[Dataset excerpts]
Segment Open

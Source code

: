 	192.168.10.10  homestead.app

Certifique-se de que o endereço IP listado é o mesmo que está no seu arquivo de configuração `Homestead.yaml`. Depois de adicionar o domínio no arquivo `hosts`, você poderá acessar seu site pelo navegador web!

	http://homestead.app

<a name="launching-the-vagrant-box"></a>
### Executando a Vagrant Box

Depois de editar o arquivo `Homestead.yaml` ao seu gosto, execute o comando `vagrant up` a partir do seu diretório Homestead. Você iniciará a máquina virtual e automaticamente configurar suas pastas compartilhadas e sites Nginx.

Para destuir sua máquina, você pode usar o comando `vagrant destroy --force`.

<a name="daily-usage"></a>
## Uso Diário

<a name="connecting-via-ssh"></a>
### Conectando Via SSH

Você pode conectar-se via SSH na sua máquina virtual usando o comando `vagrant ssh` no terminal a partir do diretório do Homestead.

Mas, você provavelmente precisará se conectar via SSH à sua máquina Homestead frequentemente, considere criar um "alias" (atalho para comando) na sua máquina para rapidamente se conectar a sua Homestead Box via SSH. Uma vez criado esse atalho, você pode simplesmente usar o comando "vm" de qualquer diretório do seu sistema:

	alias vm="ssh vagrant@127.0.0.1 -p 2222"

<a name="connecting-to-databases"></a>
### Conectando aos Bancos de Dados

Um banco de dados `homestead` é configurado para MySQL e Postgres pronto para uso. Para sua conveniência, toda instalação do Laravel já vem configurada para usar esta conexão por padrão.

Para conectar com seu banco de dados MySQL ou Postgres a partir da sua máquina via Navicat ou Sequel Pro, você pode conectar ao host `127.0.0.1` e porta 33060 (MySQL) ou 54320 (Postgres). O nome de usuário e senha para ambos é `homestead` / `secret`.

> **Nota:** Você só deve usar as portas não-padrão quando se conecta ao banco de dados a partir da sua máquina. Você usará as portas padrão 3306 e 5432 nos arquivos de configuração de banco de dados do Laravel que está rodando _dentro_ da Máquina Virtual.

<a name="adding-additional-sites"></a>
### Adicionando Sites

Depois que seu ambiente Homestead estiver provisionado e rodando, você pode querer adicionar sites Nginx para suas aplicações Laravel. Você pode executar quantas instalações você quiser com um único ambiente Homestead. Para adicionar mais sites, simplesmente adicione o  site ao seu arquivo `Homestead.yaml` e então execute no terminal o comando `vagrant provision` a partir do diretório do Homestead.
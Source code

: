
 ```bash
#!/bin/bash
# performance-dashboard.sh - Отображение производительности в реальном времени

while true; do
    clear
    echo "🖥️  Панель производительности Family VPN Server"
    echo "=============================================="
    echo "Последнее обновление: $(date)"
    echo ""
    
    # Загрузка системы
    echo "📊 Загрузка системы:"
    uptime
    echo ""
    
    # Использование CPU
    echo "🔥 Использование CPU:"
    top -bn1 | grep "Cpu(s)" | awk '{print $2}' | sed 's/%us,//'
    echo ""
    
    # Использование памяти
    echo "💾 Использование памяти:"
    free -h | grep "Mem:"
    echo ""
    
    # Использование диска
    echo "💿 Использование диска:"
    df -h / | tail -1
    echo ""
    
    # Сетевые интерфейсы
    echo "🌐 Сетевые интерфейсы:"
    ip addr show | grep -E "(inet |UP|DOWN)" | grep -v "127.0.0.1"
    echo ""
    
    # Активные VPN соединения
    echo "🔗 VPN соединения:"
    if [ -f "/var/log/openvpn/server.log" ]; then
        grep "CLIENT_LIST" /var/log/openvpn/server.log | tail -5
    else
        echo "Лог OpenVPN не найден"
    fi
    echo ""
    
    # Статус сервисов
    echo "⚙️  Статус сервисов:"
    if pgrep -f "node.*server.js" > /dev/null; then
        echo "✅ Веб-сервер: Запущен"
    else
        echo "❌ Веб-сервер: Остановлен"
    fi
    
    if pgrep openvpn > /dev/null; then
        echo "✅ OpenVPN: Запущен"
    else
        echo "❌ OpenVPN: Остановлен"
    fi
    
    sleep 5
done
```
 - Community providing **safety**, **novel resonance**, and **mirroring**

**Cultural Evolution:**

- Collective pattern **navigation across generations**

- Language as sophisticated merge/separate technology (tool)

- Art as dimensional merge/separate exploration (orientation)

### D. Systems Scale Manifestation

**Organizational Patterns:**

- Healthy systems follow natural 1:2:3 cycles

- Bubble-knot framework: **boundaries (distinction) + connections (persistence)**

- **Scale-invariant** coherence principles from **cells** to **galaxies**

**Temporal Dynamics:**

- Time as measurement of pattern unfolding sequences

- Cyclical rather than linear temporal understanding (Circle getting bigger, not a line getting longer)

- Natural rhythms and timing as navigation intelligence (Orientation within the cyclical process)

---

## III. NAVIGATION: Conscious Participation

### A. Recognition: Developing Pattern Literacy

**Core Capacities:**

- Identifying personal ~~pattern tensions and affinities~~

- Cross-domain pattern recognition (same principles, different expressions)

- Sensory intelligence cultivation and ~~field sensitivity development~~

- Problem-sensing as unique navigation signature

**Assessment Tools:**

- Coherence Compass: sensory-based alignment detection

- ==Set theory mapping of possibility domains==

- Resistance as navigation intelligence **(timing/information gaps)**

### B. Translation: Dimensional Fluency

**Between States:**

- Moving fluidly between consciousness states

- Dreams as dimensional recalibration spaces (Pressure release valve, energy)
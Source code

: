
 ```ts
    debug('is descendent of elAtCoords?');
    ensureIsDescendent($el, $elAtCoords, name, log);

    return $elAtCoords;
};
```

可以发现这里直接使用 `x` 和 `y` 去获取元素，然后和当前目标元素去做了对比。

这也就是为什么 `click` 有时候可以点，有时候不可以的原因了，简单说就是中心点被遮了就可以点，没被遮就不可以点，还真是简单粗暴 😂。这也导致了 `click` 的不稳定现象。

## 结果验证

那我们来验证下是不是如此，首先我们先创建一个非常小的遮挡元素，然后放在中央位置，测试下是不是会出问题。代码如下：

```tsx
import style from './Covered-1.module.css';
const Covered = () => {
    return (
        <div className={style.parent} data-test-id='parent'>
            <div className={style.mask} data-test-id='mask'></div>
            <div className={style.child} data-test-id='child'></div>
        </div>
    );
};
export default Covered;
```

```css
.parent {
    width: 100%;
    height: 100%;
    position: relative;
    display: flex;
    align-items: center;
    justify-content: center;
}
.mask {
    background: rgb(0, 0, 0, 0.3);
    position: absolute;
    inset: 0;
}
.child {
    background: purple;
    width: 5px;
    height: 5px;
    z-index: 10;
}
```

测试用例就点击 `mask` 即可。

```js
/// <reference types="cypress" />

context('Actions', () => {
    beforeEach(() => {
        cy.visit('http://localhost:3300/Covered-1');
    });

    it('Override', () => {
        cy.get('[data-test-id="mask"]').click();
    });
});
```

Segment Closed

**Your objective**
Using the data above, return each line that includes the word "соединения".

**Solution to this task**
    # Активные VPN соединения
    echo "🔗 VPN соединения:"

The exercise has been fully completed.